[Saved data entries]

*****

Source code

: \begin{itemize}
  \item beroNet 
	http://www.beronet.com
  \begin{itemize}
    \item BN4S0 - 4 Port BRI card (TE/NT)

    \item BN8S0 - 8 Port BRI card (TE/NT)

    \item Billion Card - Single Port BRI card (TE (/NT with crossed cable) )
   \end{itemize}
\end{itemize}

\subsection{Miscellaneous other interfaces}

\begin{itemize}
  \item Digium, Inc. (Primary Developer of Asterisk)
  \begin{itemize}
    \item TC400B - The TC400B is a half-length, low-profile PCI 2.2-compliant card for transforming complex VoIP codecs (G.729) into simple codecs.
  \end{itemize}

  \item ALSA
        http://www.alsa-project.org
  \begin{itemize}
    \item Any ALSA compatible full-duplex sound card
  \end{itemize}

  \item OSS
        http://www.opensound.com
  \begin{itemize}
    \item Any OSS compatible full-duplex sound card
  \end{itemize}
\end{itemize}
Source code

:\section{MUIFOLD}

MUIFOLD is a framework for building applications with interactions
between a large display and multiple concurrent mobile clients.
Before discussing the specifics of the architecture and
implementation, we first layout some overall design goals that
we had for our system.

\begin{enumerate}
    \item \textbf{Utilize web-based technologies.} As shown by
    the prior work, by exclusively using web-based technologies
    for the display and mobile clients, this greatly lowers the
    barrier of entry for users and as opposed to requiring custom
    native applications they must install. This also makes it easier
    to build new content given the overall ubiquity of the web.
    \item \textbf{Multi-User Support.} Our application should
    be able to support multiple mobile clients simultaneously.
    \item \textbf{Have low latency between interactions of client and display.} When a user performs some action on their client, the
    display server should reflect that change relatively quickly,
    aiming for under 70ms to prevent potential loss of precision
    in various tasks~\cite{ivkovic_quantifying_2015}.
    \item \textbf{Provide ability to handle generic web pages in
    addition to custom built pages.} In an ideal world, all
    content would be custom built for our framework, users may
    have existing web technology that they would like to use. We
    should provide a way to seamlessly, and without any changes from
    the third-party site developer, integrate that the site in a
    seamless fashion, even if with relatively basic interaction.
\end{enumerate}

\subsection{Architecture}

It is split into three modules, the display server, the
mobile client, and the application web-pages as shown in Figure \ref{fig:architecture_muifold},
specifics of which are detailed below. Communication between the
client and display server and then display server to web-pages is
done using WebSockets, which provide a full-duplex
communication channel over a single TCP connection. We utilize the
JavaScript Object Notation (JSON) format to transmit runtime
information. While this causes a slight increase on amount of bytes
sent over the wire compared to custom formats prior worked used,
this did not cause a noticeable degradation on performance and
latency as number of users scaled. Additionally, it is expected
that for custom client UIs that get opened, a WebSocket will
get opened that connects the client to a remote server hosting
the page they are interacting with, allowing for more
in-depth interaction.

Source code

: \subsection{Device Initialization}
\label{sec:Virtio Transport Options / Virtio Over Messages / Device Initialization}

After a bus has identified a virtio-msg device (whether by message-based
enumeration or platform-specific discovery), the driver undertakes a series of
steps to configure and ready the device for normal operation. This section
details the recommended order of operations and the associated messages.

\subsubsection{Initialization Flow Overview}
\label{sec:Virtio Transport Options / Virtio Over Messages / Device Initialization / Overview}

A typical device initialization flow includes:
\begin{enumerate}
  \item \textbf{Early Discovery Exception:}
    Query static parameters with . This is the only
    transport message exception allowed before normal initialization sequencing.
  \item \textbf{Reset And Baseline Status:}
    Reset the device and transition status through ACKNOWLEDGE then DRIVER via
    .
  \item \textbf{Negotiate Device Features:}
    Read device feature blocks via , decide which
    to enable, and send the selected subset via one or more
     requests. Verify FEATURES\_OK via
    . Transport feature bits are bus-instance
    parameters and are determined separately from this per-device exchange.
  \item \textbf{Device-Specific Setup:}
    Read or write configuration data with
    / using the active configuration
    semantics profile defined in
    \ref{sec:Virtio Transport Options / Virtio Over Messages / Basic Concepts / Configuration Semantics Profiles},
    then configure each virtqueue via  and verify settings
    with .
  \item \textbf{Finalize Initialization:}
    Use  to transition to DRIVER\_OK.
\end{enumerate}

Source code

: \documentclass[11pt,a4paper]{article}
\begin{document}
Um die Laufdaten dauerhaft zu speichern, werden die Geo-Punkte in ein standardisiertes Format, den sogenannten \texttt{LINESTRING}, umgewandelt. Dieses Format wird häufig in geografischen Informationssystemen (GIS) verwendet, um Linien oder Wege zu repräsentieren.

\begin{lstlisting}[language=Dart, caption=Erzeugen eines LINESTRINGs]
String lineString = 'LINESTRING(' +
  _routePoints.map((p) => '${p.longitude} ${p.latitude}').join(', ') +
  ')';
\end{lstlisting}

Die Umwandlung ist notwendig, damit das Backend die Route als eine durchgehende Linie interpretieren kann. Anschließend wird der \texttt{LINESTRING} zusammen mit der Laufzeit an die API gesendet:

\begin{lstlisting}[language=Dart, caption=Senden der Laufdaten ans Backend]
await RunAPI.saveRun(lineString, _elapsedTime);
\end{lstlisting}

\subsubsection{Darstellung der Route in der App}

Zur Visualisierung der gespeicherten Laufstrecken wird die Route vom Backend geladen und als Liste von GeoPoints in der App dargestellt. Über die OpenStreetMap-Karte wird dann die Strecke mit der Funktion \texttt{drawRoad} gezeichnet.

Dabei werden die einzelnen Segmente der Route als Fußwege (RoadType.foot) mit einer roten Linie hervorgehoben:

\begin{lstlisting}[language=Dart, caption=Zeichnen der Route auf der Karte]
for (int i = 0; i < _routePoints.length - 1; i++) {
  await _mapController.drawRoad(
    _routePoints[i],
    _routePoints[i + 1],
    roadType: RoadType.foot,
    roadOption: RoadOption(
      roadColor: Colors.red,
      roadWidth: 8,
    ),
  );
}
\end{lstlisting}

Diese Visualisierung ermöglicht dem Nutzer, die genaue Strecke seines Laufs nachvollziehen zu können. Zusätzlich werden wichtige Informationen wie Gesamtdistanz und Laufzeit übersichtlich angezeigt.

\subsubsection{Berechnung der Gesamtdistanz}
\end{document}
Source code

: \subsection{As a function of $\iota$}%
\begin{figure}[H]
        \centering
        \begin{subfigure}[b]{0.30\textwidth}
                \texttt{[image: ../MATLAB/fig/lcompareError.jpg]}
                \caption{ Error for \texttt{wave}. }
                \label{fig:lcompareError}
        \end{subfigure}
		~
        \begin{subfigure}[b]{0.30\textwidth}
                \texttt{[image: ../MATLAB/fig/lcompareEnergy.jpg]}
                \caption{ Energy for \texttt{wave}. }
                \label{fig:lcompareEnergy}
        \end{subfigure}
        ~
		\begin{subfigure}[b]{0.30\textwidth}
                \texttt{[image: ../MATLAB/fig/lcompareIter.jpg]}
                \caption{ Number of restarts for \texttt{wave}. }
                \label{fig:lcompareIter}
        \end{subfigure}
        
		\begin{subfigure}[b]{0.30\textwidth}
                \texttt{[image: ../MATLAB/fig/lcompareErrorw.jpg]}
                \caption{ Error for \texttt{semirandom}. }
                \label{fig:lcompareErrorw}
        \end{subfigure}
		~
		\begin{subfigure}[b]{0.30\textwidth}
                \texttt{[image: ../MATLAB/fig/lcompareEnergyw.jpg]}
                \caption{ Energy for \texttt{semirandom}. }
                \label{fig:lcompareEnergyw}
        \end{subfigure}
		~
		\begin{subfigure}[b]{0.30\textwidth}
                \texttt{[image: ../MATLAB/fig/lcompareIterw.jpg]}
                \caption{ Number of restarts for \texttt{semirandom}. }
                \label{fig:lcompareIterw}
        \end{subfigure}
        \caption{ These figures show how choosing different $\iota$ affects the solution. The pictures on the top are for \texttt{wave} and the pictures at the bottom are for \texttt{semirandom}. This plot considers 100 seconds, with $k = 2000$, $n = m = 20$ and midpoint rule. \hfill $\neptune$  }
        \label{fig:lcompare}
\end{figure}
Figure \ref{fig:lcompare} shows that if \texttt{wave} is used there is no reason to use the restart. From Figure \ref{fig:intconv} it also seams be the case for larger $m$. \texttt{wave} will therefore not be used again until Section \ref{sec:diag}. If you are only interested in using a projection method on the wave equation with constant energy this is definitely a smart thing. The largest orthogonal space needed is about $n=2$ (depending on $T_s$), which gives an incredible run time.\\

*****

## GOAL OF THE EXERCISE
Quote the records from their first line to the line with "their client, the", inclusive, without adding or dropping anything.

## EXERCISE OUTPUT
Source code

: \begin{itemize}
  \item beroNet 
	http://www.beronet.com
  \begin{itemize}
    \item BN4S0 - 4 Port BRI card (TE/NT)

    \item BN8S0 - 8 Port BRI card (TE/NT)

    \item Billion Card - Single Port BRI card (TE (/NT with crossed cable) )
   \end{itemize}
\end{itemize}

\subsection{Miscellaneous other interfaces}

\begin{itemize}
  \item Digium, Inc. (Primary Developer of Asterisk)
  \begin{itemize}
    \item TC400B - The TC400B is a half-length, low-profile PCI 2.2-compliant card for transforming complex VoIP codecs (G.729) into simple codecs.
  \end{itemize}

  \item ALSA
        http://www.alsa-project.org
  \begin{itemize}
    \item Any ALSA compatible full-duplex sound card
  \end{itemize}

  \item OSS
        http://www.opensound.com
  \begin{itemize}
    \item Any OSS compatible full-duplex sound card
  \end{itemize}
\end{itemize}
Source code

:\section{MUIFOLD}

MUIFOLD is a framework for building applications with interactions
between a large display and multiple concurrent mobile clients.
Before discussing the specifics of the architecture and
implementation, we first layout some overall design goals that
we had for our system.

\begin{enumerate}
    \item \textbf{Utilize web-based technologies.} As shown by
    the prior work, by exclusively using web-based technologies
    for the display and mobile clients, this greatly lowers the
    barrier of entry for users and as opposed to requiring custom
    native applications they must install. This also makes it easier
    to build new content given the overall ubiquity of the web.
    \item \textbf{Multi-User Support.} Our application should
    be able to support multiple mobile clients simultaneously.
    \item \textbf{Have low latency between interactions of client and display.} When a user performs some action on their client, the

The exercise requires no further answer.